A lighting source, such as a light-emitting diode (LED) light source, is typically driven by a load regulation device (e.g., such as an LED driver) in order to illuminate. A common control method for dimming an LED light source controlled by an LED driver is “zero-to-ten-volt” (0-10V) control, which is sometimes referred to as 1-10V control. A 0-10V LED driver receives power from an AC power source, with an external mechanical switch typically coupled between the AC power source and the 0-10V driver to provide a switched-hot voltage to the driver. Alternatively, the switched-hot voltage may be generated by an external power device (e.g., a power pack). The 0-10V driver controls the intensity of the connected LED light source in response to a 0-10V control signal received from a 0-10V control device (e.g., a 0-10V controller). Often, the 0-10V control device is mounted in an electrical wallbox and comprises an intensity adjustment actuator (e.g., a slider control). The 0-10 V control device regulates the direct-current (DC) voltage level of the 0-10V control signal provided to the driver between a substantially low voltage (e.g., zero to one volt) to a maximum voltage (e.g., approximately ten volts) in response to an actuation of the intensity adjustment actuator. For example, the 0-10V driver may control the intensity of the LED light source to a low-end intensity LLE (e.g., approximately 0.1%-10%) when the DC voltage level of the 0-10V control signal is at the substantially low voltage (e.g., zero to one volt) and to a high-end intensity LHE (e.g., approximately 100%) when the DC voltage level of the 0-10V control signal is at the maximum voltage (e.g., approximately ten volts).
To turn off the LED light source controlled by the 0-10V driver, power is removed from the 0-10V driver by, for example, controlling the switched-hot voltage to zero volts. The 0-10V control device may comprise a switching circuit for generating the switched-hot voltage. The switching circuit may include, for example, a mechanical air-gap switch, a relay, and/or a bidirectional semiconductor switch, such as a triac, one or more silicon-controlled rectifiers (SCRs), a field-effect transistor (FET) in a rectifier bridge, two FETs in anti-series connection, one or more insulated-gate bipolar junction transistors (IGBTs), or any suitable semiconductor switching circuit. In some cases, the 0-10V control device may be powered via the 0-10V control wires, for example, by drawing current from the 0-10V driver. Prior art 0-10V drivers typically source between 1-2 milliamperes of current, which the 0-10V control device may use to power itself.
Some 0-10 V drivers may be responsive to occupancy sensors, vacancy sensors, and/or daylight sensors. If the switched-hot voltage is controlled to zero volts to turn off the LED light source (e.g., by opening the switching circuit of the 0-10V control device or the power pack), the 0-10V driver will then be unpowered and unable to respond to the occupancy sensors, vacancy sensors, and/or daylight sensors.

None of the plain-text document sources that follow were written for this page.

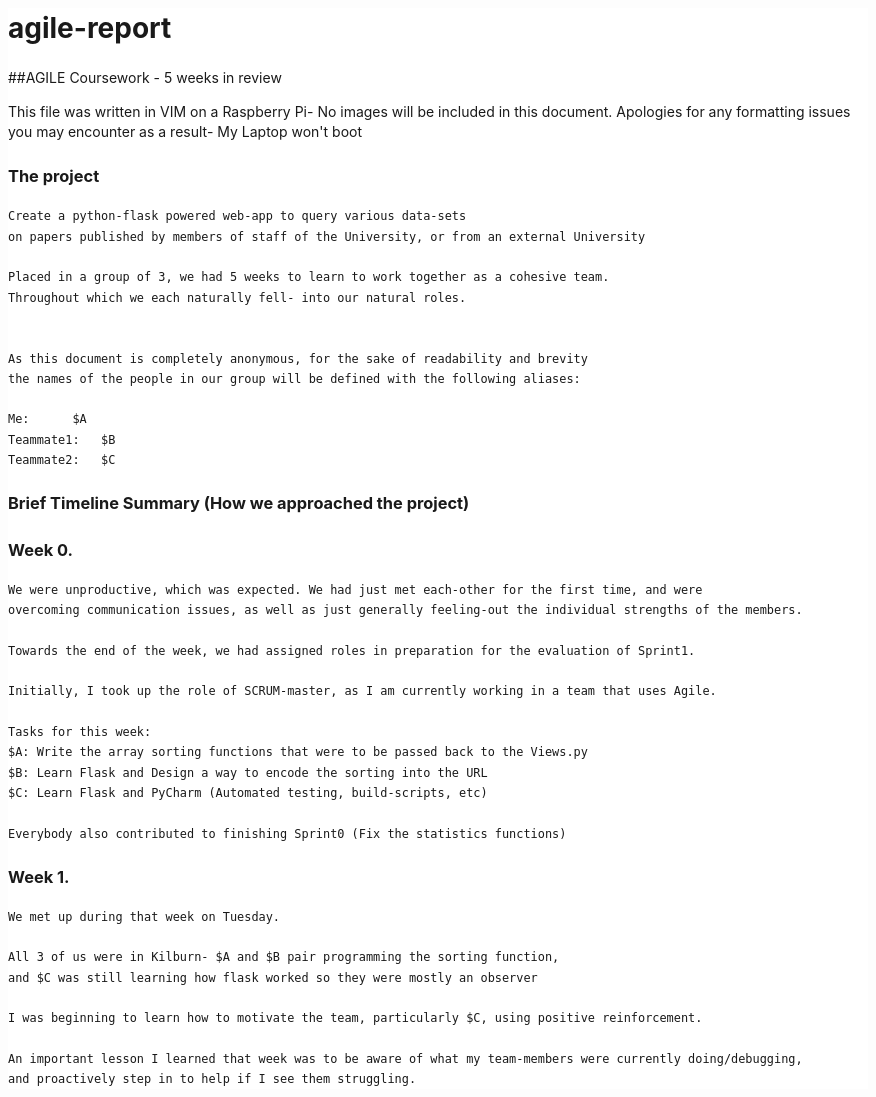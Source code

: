 # agile-report

##AGILE Coursework - 5 weeks in review

This file was written in VIM on a Raspberry Pi- No images will be included in this document.
Apologies for any formatting issues you may encounter as a result- My Laptop won't boot

### The project

	Create a python-flask powered web-app to query various data-sets
	on papers published by members of staff of the University, or from an external University

	Placed in a group of 3, we had 5 weeks to learn to work together as a cohesive team.
	Throughout which we each naturally fell- into our natural roles.


	As this document is completely anonymous, for the sake of readability and brevity
	the names of the people in our group will be defined with the following aliases:

	Me:		 $A
	Teammate1:	 $B
	Teammate2:	 $C


### Brief Timeline Summary (How we approached the project)


### Week 0.
	We were unproductive, which was expected. We had just met each-other for the first time, and were
	overcoming communication issues, as well as just generally feeling-out the individual strengths of the members.

	Towards the end of the week, we had assigned roles in preparation for the evaluation of Sprint1.
	
	Initially, I took up the role of SCRUM-master, as I am currently working in a team that uses Agile.

	Tasks for this week:
	$A: Write the array sorting functions that were to be passed back to the Views.py
	$B: Learn Flask and Design a way to encode the sorting into the URL
	$C: Learn Flask and PyCharm (Automated testing, build-scripts, etc)

	Everybody also contributed to finishing Sprint0 (Fix the statistics functions)


### Week 1.
	We met up during that week on Tuesday.
	
	All 3 of us were in Kilburn- $A and $B pair programming the sorting function,
	and $C was still learning how flask worked so they were mostly an observer

	I was beginning to learn how to motivate the team, particularly $C, using positive reinforcement.
	
	An important lesson I learned that week was to be aware of what my team-members were currently doing/debugging,
	and proactively step in to help if I see them struggling.

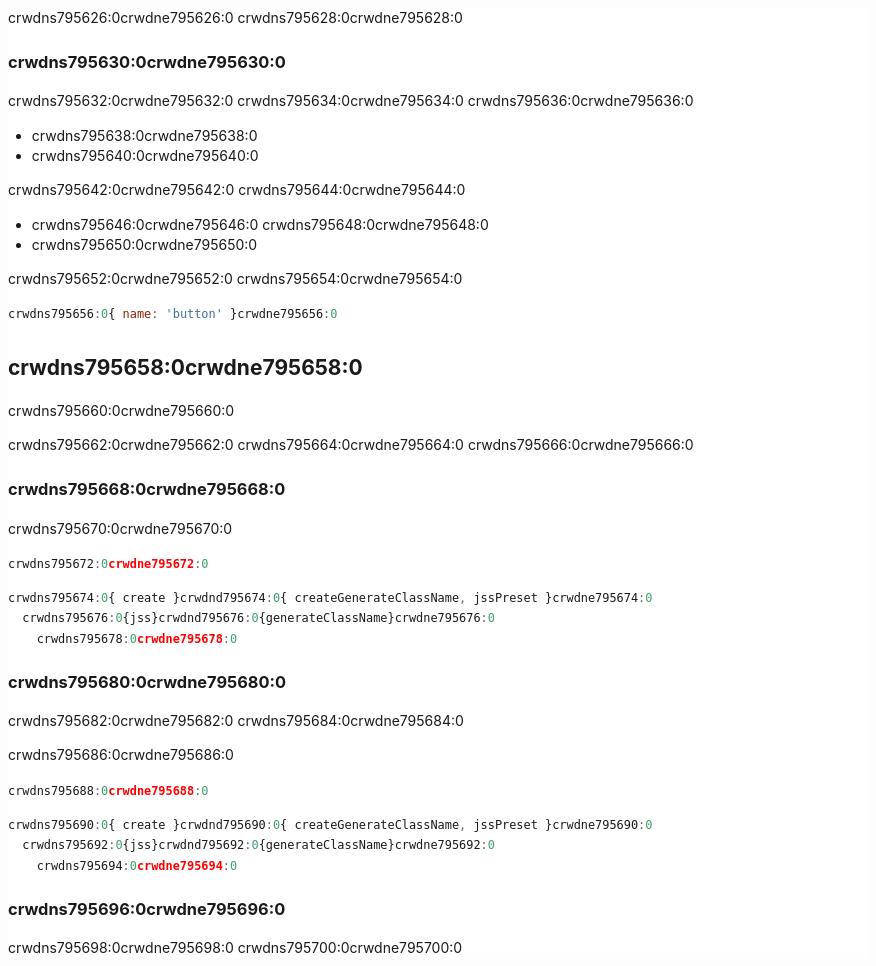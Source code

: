 crwdns795626:0crwdne795626:0 crwdns795628:0crwdne795628:0

### crwdns795630:0crwdne795630:0

crwdns795632:0crwdne795632:0 crwdns795634:0crwdne795634:0 crwdns795636:0crwdne795636:0

- crwdns795638:0crwdne795638:0
- crwdns795640:0crwdne795640:0

crwdns795642:0crwdne795642:0 crwdns795644:0crwdne795644:0

- crwdns795646:0crwdne795646:0 crwdns795648:0crwdne795648:0
- crwdns795650:0crwdne795650:0

crwdns795652:0crwdne795652:0 crwdns795654:0crwdne795654:0

```jsx
crwdns795656:0{ name: 'button' }crwdne795656:0
```

## crwdns795658:0crwdne795658:0

crwdns795660:0crwdne795660:0

crwdns795662:0crwdne795662:0 crwdns795664:0crwdne795664:0 crwdns795666:0crwdne795666:0

### crwdns795668:0crwdne795668:0

crwdns795670:0crwdne795670:0

```jsx
crwdns795672:0crwdne795672:0
```

```jsx
crwdns795674:0{ create }crwdnd795674:0{ createGenerateClassName, jssPreset }crwdne795674:0
  crwdns795676:0{jss}crwdnd795676:0{generateClassName}crwdne795676:0
    crwdns795678:0crwdne795678:0
```

### crwdns795680:0crwdne795680:0

crwdns795682:0crwdne795682:0 crwdns795684:0crwdne795684:0

crwdns795686:0crwdne795686:0

```jsx
crwdns795688:0crwdne795688:0
```

```jsx
crwdns795690:0{ create }crwdnd795690:0{ createGenerateClassName, jssPreset }crwdne795690:0
  crwdns795692:0{jss}crwdnd795692:0{generateClassName}crwdne795692:0
    crwdns795694:0crwdne795694:0
```

### crwdns795696:0crwdne795696:0

crwdns795698:0crwdne795698:0 crwdns795700:0crwdne795700:0
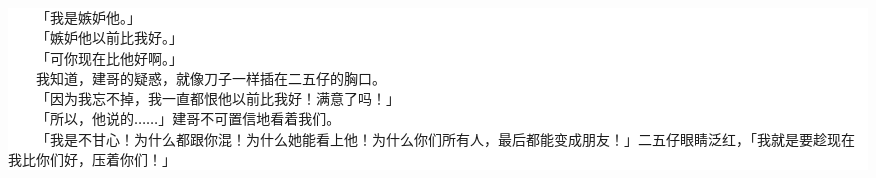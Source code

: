 &emsp;&emsp;「我是嫉妒他。」  
&emsp;&emsp;「嫉妒他以前比我好。」  
&emsp;&emsp;「可你现在比他好啊。」  
&emsp;&emsp;我知道，建哥的疑惑，就像刀子一样插在二五仔的胸口。  
&emsp;&emsp;「因为我忘不掉，我一直都恨他以前比我好！满意了吗！」  
&emsp;&emsp;「所以，他说的……」建哥不可置信地看着我们。  
&emsp;&emsp;「我是不甘心！为什么都跟你混！为什么她能看上他！为什么你们所有人，最后都能变成朋友！」二五仔眼睛泛红，「我就是要趁现在我比你们好，压着你们！」  
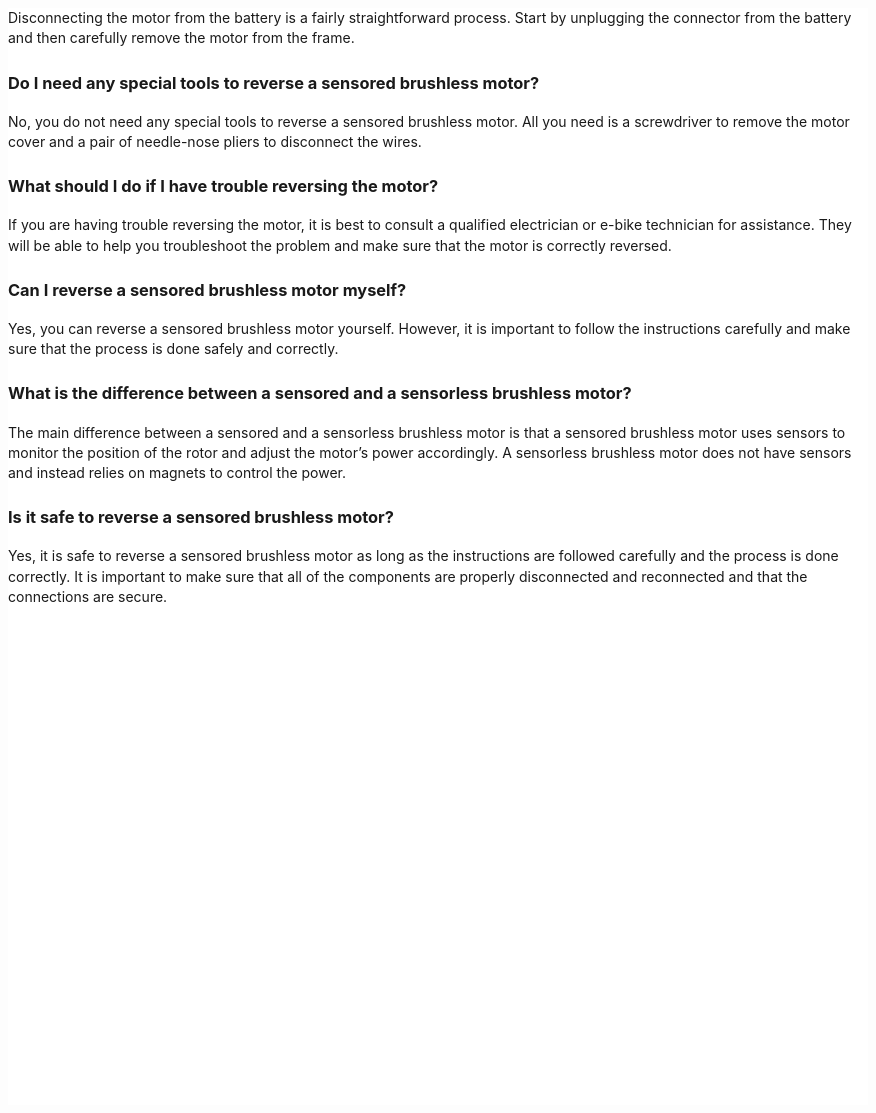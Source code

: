 <p>Disconnecting the motor from the battery is a fairly straightforward process. Start by unplugging the connector from the battery and then carefully remove the motor from the frame.</p>

<h3>Do I need any special tools to reverse a sensored brushless motor?</h3>

<p>No, you do not need any special tools to reverse a sensored brushless motor. All you need is a screwdriver to remove the motor cover and a pair of needle-nose pliers to disconnect the wires.</p>

<h3>What should I do if I have trouble reversing the motor?</h3>

<p>If you are having trouble reversing the motor, it is best to consult a qualified electrician or e-bike technician for assistance. They will be able to help you troubleshoot the problem and make sure that the motor is correctly reversed.</p>

<h3>Can I reverse a sensored brushless motor myself?</h3>

<p>Yes, you can reverse a sensored brushless motor yourself. However, it is important to follow the instructions carefully and make sure that the process is done safely and correctly.</p>

<h3>What is the difference between a sensored and a sensorless brushless motor?</h3>

<p>The main difference between a sensored and a sensorless brushless motor is that a sensored brushless motor uses sensors to monitor the position of the rotor and adjust the motor’s power accordingly. A sensorless brushless motor does not have sensors and instead relies on magnets to control the power.</p>

<h3>Is it safe to reverse a sensored brushless motor?</h3>

<p>Yes, it is safe to reverse a sensored brushless motor as long as the instructions are followed carefully and the process is done correctly. It is important to make sure that all of the components are properly disconnected and reconnected and that the connections are secure.</p>

<div style="position: relative; padding-bottom: 56.25%; overflow: hidden"><iframe src="https://www.youtube.com/embed/_omY4W3_Jso" frameborder="0" allow="accelerometer; autoplay; clipboard-write; encrypted-media; gyroscope; picture-in-picture; web-share" allowfullscreen style="position: absolute; top: 0; left: 0; width: 100%; height: 100%;"></iframe>
</div>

Rather than removing power from an 0-10V driver to turn off the LED light source, the 0-10V driver may be controlled to an electronic off (e.g., standby) state in which the 0-10V driver remains powered, but turns off the LED light source. The 0-10V driver may be configured to change between an on state and the electronic off state in response to the 0-10V signal (e.g., using hysteresis). For example, during the on state, the 0-10V control device may be configured to adjust the DC voltage level of the 0-10V control signal between a minimum level (e.g., approximately 0.61-1.00 volts) and a maximum level (e.g., approximately ten volts) to adjust the intensity of the LED light source between the low-end intensity LLE and the high-end intensity LHE, respectively. To control the 0-10V driver into the electronic off state, the 0-10V control device may be configured to adjust the DC voltage level of the 0-10V control signal to a standby level. For example, the 0-10V driver may be configured to change to the electronic off state when the DC voltage level of the 0-10V control signal drops below a falling threshold (e.g., approximately 0.6 V). The 0-10V driver may be configured to return to the on state (e.g., to turn on) when the DC voltage level of the 0-10V control signal rises above a rising threshold (e.g., approximately 1.0 V), after which the 0-10V driver may adjust the intensity of the LED light source between the low-end intensity LLE and the high-end intensity LHE as the 0-10V control signal ranges between the minimum level and the maximum level.
Since the falling threshold may be approximately 0.6 V, the DC voltage level of 0-10V control signal may be as low as 0.61 V when the 0-10V driver is being controlled to the low-end intensity LLE. This means that the DC voltage level of 0-10V control signal at the low-end intensity LLE may be between the rising threshold and the falling threshold. If there is a momentary interruption of the power, such as a power outage or a manual switch-off of power to the 0-10V driver when the 0-10V driver is in the on state, and the DC voltage level of the 0-10V control signal is between the rising threshold and the falling threshold, the 0-10V driver may not turn back on when power is restored (e.g., re-applied) because the DC voltage level of 0-10V control signal will not be above the rising threshold. It is undesirable for a lighting load that is on to not turn back after a momentary power interruption.